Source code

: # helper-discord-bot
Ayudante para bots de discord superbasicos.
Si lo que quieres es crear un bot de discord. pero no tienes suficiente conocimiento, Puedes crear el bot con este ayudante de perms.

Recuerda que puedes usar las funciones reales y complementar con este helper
- - - - -
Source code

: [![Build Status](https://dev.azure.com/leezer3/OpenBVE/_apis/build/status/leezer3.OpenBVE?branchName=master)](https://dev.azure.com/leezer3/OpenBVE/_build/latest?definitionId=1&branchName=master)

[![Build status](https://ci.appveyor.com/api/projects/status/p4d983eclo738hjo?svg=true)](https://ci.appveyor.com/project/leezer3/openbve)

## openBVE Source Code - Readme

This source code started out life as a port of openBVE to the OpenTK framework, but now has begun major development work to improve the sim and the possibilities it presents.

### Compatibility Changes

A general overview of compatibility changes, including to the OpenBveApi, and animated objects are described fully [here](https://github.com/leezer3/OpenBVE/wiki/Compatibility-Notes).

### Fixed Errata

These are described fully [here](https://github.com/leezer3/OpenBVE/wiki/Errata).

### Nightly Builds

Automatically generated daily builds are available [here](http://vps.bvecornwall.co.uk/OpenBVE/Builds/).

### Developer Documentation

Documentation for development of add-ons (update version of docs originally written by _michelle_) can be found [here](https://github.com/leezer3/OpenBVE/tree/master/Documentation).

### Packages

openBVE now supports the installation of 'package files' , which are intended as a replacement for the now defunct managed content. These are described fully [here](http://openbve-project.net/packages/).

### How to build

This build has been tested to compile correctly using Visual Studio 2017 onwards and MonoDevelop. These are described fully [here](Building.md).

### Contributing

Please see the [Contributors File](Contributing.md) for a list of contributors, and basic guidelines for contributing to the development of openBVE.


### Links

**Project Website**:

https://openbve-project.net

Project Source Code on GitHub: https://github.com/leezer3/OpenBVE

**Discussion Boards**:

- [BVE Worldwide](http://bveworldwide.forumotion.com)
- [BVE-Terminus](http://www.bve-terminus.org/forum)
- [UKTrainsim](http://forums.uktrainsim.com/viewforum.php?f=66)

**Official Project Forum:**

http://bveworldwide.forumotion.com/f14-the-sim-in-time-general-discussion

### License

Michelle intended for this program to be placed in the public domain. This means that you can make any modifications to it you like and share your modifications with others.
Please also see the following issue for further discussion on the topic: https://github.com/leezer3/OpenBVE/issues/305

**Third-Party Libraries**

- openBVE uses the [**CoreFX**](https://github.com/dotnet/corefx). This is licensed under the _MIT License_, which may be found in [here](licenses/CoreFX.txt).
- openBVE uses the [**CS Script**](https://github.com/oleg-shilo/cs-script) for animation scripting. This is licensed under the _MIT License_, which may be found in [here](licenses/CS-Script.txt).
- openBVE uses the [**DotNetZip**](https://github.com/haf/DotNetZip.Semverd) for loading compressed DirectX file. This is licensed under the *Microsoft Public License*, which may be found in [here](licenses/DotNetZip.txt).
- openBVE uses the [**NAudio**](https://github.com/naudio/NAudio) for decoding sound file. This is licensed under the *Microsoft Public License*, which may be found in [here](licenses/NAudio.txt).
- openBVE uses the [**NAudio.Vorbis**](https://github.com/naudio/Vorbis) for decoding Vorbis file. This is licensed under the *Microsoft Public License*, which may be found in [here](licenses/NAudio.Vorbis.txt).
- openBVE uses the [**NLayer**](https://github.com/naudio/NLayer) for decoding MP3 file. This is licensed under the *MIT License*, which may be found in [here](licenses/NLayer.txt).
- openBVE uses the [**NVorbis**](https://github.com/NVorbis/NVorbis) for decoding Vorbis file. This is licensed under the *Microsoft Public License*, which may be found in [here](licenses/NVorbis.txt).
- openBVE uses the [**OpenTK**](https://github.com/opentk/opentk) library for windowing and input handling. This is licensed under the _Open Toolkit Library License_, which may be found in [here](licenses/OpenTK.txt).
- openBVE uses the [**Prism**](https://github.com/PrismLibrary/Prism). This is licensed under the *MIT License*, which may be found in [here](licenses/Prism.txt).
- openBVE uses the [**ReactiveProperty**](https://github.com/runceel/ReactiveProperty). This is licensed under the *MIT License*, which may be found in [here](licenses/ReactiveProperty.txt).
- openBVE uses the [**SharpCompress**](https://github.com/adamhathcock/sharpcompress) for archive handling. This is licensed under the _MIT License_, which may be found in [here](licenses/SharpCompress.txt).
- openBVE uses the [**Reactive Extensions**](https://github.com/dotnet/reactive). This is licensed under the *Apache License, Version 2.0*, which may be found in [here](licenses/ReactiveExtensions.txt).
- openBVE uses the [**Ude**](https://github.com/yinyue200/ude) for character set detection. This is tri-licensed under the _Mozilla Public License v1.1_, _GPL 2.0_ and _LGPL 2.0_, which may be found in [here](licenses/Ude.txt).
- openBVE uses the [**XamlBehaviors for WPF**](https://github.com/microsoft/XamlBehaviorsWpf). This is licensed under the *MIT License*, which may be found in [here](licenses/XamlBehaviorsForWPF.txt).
- - - - -
● Instructions for the task
Lines above holding "Documentation": give their count, nothing more.

● Response
2